§ ABOUT THIS EXERCISE
Every line below should be duplicated exactly.

(Source texts of formatted documents)
┌──

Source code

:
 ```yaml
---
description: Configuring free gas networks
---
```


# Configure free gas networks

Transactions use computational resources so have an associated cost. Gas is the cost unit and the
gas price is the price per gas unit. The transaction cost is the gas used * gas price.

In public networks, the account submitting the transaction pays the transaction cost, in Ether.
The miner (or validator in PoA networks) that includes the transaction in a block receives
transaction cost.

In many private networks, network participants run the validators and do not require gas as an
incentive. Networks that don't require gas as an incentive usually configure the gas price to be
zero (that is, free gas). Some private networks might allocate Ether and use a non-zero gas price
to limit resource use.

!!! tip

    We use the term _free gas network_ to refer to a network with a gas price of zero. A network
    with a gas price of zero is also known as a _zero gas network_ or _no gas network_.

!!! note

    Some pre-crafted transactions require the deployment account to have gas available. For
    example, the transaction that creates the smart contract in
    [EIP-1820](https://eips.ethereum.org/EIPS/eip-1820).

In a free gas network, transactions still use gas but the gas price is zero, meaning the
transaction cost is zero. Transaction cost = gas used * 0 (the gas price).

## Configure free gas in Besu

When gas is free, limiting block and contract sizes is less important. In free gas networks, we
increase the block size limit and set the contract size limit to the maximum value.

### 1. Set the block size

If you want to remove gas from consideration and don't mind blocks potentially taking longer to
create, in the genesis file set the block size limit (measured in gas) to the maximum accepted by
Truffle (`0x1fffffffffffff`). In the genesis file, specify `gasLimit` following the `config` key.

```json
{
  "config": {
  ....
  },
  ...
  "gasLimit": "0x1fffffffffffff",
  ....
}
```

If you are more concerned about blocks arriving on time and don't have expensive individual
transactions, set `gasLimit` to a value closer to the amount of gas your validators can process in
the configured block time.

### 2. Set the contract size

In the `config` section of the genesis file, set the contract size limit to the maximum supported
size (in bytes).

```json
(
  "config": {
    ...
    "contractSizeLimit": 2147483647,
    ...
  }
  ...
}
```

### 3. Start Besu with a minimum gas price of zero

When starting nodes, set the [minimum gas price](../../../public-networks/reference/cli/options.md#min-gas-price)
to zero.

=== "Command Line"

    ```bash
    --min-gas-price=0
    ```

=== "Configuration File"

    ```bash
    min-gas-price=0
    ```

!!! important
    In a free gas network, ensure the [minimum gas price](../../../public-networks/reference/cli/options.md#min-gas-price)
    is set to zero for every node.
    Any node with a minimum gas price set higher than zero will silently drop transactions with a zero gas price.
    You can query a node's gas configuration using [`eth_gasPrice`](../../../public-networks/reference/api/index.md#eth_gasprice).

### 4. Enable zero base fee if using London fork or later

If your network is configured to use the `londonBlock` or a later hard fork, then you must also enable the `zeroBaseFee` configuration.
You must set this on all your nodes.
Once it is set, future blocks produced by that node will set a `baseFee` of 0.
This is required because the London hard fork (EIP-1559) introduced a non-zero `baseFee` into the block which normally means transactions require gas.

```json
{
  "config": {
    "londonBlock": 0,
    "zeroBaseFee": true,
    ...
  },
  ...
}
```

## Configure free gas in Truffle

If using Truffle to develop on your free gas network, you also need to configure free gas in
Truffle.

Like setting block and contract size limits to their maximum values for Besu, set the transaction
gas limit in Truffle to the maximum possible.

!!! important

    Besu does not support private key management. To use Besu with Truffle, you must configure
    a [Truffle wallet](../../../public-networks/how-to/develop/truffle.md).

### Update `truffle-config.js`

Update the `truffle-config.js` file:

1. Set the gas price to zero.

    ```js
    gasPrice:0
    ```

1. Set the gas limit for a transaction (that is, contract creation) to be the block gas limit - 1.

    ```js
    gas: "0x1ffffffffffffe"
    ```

└──

§ RESPONSE TO THIS EXERCISE
Source code

:
 ```yaml
---
description: Configuring free gas networks
---
```


# Configure free gas networks

Transactions use computational resources so have an associated cost. Gas is the cost unit and the
gas price is the price per gas unit. The transaction cost is the gas used * gas price.

In public networks, the account submitting the transaction pays the transaction cost, in Ether.
The miner (or validator in PoA networks) that includes the transaction in a block receives
transaction cost.

In many private networks, network participants run the validators and do not require gas as an
incentive. Networks that don't require gas as an incentive usually configure the gas price to be
zero (that is, free gas). Some private networks might allocate Ether and use a non-zero gas price
to limit resource use.

!!! tip

    We use the term _free gas network_ to refer to a network with a gas price of zero. A network
    with a gas price of zero is also known as a _zero gas network_ or _no gas network_.

!!! note

    Some pre-crafted transactions require the deployment account to have gas available. For
    example, the transaction that creates the smart contract in
    [EIP-1820](https://eips.ethereum.org/EIPS/eip-1820).

In a free gas network, transactions still use gas but the gas price is zero, meaning the
transaction cost is zero. Transaction cost = gas used * 0 (the gas price).

## Configure free gas in Besu

When gas is free, limiting block and contract sizes is less important. In free gas networks, we
increase the block size limit and set the contract size limit to the maximum value.

### 1. Set the block size

If you want to remove gas from consideration and don't mind blocks potentially taking longer to
create, in the genesis file set the block size limit (measured in gas) to the maximum accepted by
Truffle (`0x1fffffffffffff`). In the genesis file, specify `gasLimit` following the `config` key.

```json
{
  "config": {
  ....
  },
  ...
  "gasLimit": "0x1fffffffffffff",
  ....
}
```

If you are more concerned about blocks arriving on time and don't have expensive individual
transactions, set `gasLimit` to a value closer to the amount of gas your validators can process in
the configured block time.

### 2. Set the contract size

In the `config` section of the genesis file, set the contract size limit to the maximum supported
size (in bytes).

```json
(
  "config": {
    ...
    "contractSizeLimit": 2147483647,
    ...
  }
  ...
}
```

### 3. Start Besu with a minimum gas price of zero

When starting nodes, set the [minimum gas price](../../../public-networks/reference/cli/options.md#min-gas-price)
to zero.

=== "Command Line"

    ```bash
    --min-gas-price=0
    ```

=== "Configuration File"

    ```bash
    min-gas-price=0
    ```

!!! important
    In a free gas network, ensure the [minimum gas price](../../../public-networks/reference/cli/options.md#min-gas-price)
    is set to zero for every node.
    Any node with a minimum gas price set higher than zero will silently drop transactions with a zero gas price.
    You can query a node's gas configuration using [`eth_gasPrice`](../../../public-networks/reference/api/index.md#eth_gasprice).

### 4. Enable zero base fee if using London fork or later

If your network is configured to use the `londonBlock` or a later hard fork, then you must also enable the `zeroBaseFee` configuration.
You must set this on all your nodes.
Once it is set, future blocks produced by that node will set a `baseFee` of 0.
This is required because the London hard fork (EIP-1559) introduced a non-zero `baseFee` into the block which normally means transactions require gas.

```json
{
  "config": {
    "londonBlock": 0,
    "zeroBaseFee": true,
    ...
  },
  ...
}
```

## Configure free gas in Truffle

If using Truffle to develop on your free gas network, you also need to configure free gas in
Truffle.

Like setting block and contract size limits to their maximum values for Besu, set the transaction
gas limit in Truffle to the maximum possible.

!!! important

    Besu does not support private key management. To use Besu with Truffle, you must configure
    a [Truffle wallet](../../../public-networks/how-to/develop/truffle.md).

### Update `truffle-config.js`

Update the `truffle-config.js` file:

1. Set the gas price to zero.

    ```js
    gasPrice:0
    ```

1. Set the gas limit for a transaction (that is, contract creation) to be the block gas limit - 1.

    ```js
    gas: "0x1ffffffffffffe"
    ```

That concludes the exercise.